Start of Input data

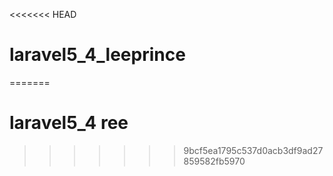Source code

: <<<<<<< HEAD
# laravel5_4_leeprince
=======
# laravel5_4 ree
>>>>>>> 9bcf5ea1795c537d0acb3df9ad27859582fb5970
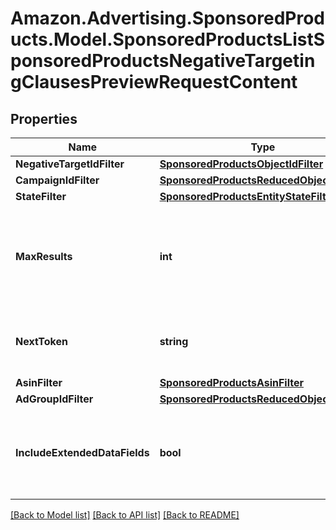 # Amazon.Advertising.SponsoredProducts.Model.SponsoredProductsListSponsoredProductsNegativeTargetingClausesPreviewRequestContent

## Properties

Name | Type | Description | Notes
------------ | ------------- | ------------- | -------------
**NegativeTargetIdFilter** | [**SponsoredProductsObjectIdFilter**](SponsoredProductsObjectIdFilter.md) |  | [optional] 
**CampaignIdFilter** | [**SponsoredProductsReducedObjectIdFilter**](SponsoredProductsReducedObjectIdFilter.md) |  | [optional] 
**StateFilter** | [**SponsoredProductsEntityStateFilter**](SponsoredProductsEntityStateFilter.md) |  | [optional] 
**MaxResults** | **int** | Number of records to include in the paginated response. Defaults to max page size for given API | [optional] 
**NextToken** | **string** | token value allowing to navigate to the next response page | [optional] 
**AsinFilter** | [**SponsoredProductsAsinFilter**](SponsoredProductsAsinFilter.md) |  | [optional] 
**AdGroupIdFilter** | [**SponsoredProductsReducedObjectIdFilter**](SponsoredProductsReducedObjectIdFilter.md) |  | [optional] 
**IncludeExtendedDataFields** | **bool** | Whether to get entity with extended data fields such as creationDate, lastUpdateDate, servingStatus | [optional] 

[[Back to Model list]](../README.md#documentation-for-models) [[Back to API list]](../README.md#documentation-for-api-endpoints) [[Back to README]](../README.md)

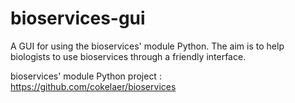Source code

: # bioservices-gui
A GUI for using the bioservices' module Python. The aim is to help biologists to use bioservices through a friendly interface.

bioservices' module Python project : https://github.com/cokelaer/bioservices
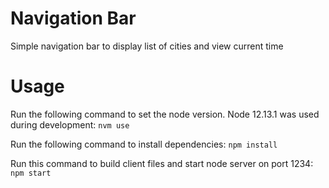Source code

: # Navigation Bar

Simple navigation bar to display list of cities and view current time

# Usage

Run the following command to set the node version. Node 12.13.1 was used during development:
`nvm use`

Run the following command to install dependencies:
`npm install`

Run this command to build client files and start node server on port 1234:
`npm start`
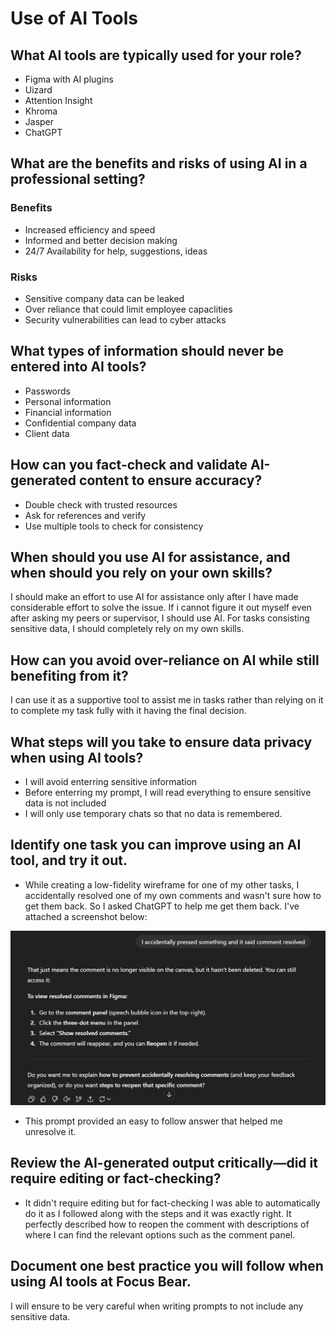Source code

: # Use of AI Tools

## What AI tools are typically used for your role?
- Figma with AI plugins
- Uizard
- Attention Insight
- Khroma
- Jasper
- ChatGPT

## What are the benefits and risks of using AI in a professional setting?
### Benefits
- Increased efficiency and speed
- Informed and better decision making
- 24/7 Availability for help, suggestions, ideas

### Risks
- Sensitive company data can be leaked
- Over reliance that could limit employee capaclities
- Security vulnerabilities can lead to cyber attacks

## What types of information should never be entered into AI tools?
- Passwords
- Personal information
- Financial information
- Confidential company data
- Client data

## How can you fact-check and validate AI-generated content to ensure accuracy?
- Double check with trusted resources
- Ask for references and verify
- Use multiple tools to check for consistency

## When should you use AI for assistance, and when should you rely on your own skills?
I should make an effort to use AI for assistance only after I have made considerable effort to solve the issue. If i cannot figure it out myself even after asking my peers or supervisor, I should use AI. For tasks consisting sensitive data, I should completely rely on my own skills.

## How can you avoid over-reliance on AI while still benefiting from it?
I can use it as a supportive tool to assist me in tasks rather than relying on it to complete my task fully with it having the final decision.

## What steps will you take to ensure data privacy when using AI tools?
- I will avoid enterring sensitive information
- Before enterring my prompt, I will read everything to ensure sensitive data is not included
- I will only use temporary chats so that no data is remembered.

## Identify one task you can improve using an AI tool, and try it out.

- While creating a low-fidelity wireframe for one of my other tasks, I accidentally resolved one of my own comments and wasn't sure how to get them back. So I asked ChatGPT to help me get them back. I've attached a screenshot below:

![Screenshot of ChatGPT prompt](image-5.png)

- This prompt provided an easy to follow answer that helped me unresolve it.

## Review the AI-generated output critically—did it require editing or fact-checking?

- It didn't require editing but for fact-checking I was able to automatically do it as I followed along with the steps and it was exactly right. It perfectly described how to reopen the comment with descriptions of where I can find the relevant options such as the comment panel.

## Document one best practice you will follow when using AI tools at Focus Bear.
I will ensure to be very careful when writing prompts to not include any sensitive data.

End of Input data

→ Exercise description
All entries are to be duplicated exactly, with the pictures left out.

→ Finished exercise
Source code

: <<<<<<< HEAD
# laravel5_4_leeprince
=======
# laravel5_4 ree
>>>>>>> 9bcf5ea1795c537d0acb3df9ad27859582fb5970
 # Amazon.Advertising.SponsoredProducts.Model.SponsoredProductsListSponsoredProductsNegativeTargetingClausesPreviewRequestContent

## Properties

Name | Type | Description | Notes
------------ | ------------- | ------------- | -------------
**NegativeTargetIdFilter** | [**SponsoredProductsObjectIdFilter**](SponsoredProductsObjectIdFilter.md) |  | [optional] 
**CampaignIdFilter** | [**SponsoredProductsReducedObjectIdFilter**](SponsoredProductsReducedObjectIdFilter.md) |  | [optional] 
**StateFilter** | [**SponsoredProductsEntityStateFilter**](SponsoredProductsEntityStateFilter.md) |  | [optional] 
**MaxResults** | **int** | Number of records to include in the paginated response. Defaults to max page size for given API | [optional] 
**NextToken** | **string** | token value allowing to navigate to the next response page | [optional] 
**AsinFilter** | [**SponsoredProductsAsinFilter**](SponsoredProductsAsinFilter.md) |  | [optional] 
**AdGroupIdFilter** | [**SponsoredProductsReducedObjectIdFilter**](SponsoredProductsReducedObjectIdFilter.md) |  | [optional] 
**IncludeExtendedDataFields** | **bool** | Whether to get entity with extended data fields such as creationDate, lastUpdateDate, servingStatus | [optional] 

[[Back to Model list]](../README.md#documentation-for-models) [[Back to API list]](../README.md#documentation-for-api-endpoints) [[Back to README]](../README.md)

Source code

: # bioservices-gui
A GUI for using the bioservices' module Python. The aim is to help biologists to use bioservices through a friendly interface.

bioservices' module Python project : https://github.com/cokelaer/bioservices
Source code

: # Navigation Bar

Simple navigation bar to display list of cities and view current time

# Usage

Run the following command to set the node version. Node 12.13.1 was used during development:
`nvm use`

Run the following command to install dependencies:
`npm install`

Run this command to build client files and start node server on port 1234:
`npm start`
Source code

: # Use of AI Tools

## What AI tools are typically used for your role?
- Figma with AI plugins
- Uizard
- Attention Insight
- Khroma
- Jasper
- ChatGPT

## What are the benefits and risks of using AI in a professional setting?
### Benefits
- Increased efficiency and speed
- Informed and better decision making
- 24/7 Availability for help, suggestions, ideas

### Risks
- Sensitive company data can be leaked
- Over reliance that could limit employee capaclities
- Security vulnerabilities can lead to cyber attacks

## What types of information should never be entered into AI tools?
- Passwords
- Personal information
- Financial information
- Confidential company data
- Client data

## How can you fact-check and validate AI-generated content to ensure accuracy?
- Double check with trusted resources
- Ask for references and verify
- Use multiple tools to check for consistency

## When should you use AI for assistance, and when should you rely on your own skills?
I should make an effort to use AI for assistance only after I have made considerable effort to solve the issue. If i cannot figure it out myself even after asking my peers or supervisor, I should use AI. For tasks consisting sensitive data, I should completely rely on my own skills.

## How can you avoid over-reliance on AI while still benefiting from it?
I can use it as a supportive tool to assist me in tasks rather than relying on it to complete my task fully with it having the final decision.

## What steps will you take to ensure data privacy when using AI tools?
- I will avoid enterring sensitive information
- Before enterring my prompt, I will read everything to ensure sensitive data is not included
- I will only use temporary chats so that no data is remembered.

## Identify one task you can improve using an AI tool, and try it out.

- While creating a low-fidelity wireframe for one of my other tasks, I accidentally resolved one of my own comments and wasn't sure how to get them back. So I asked ChatGPT to help me get them back. I've attached a screenshot below:

![Screenshot of ChatGPT prompt](image-5.png)

- This prompt provided an easy to follow answer that helped me unresolve it.

## Review the AI-generated output critically—did it require editing or fact-checking?

- It didn't require editing but for fact-checking I was able to automatically do it as I followed along with the steps and it was exactly right. It perfectly described how to reopen the comment with descriptions of where I can find the relevant options such as the comment panel.

## Document one best practice you will follow when using AI tools at Focus Bear.
I will ensure to be very careful when writing prompts to not include any sensitive data.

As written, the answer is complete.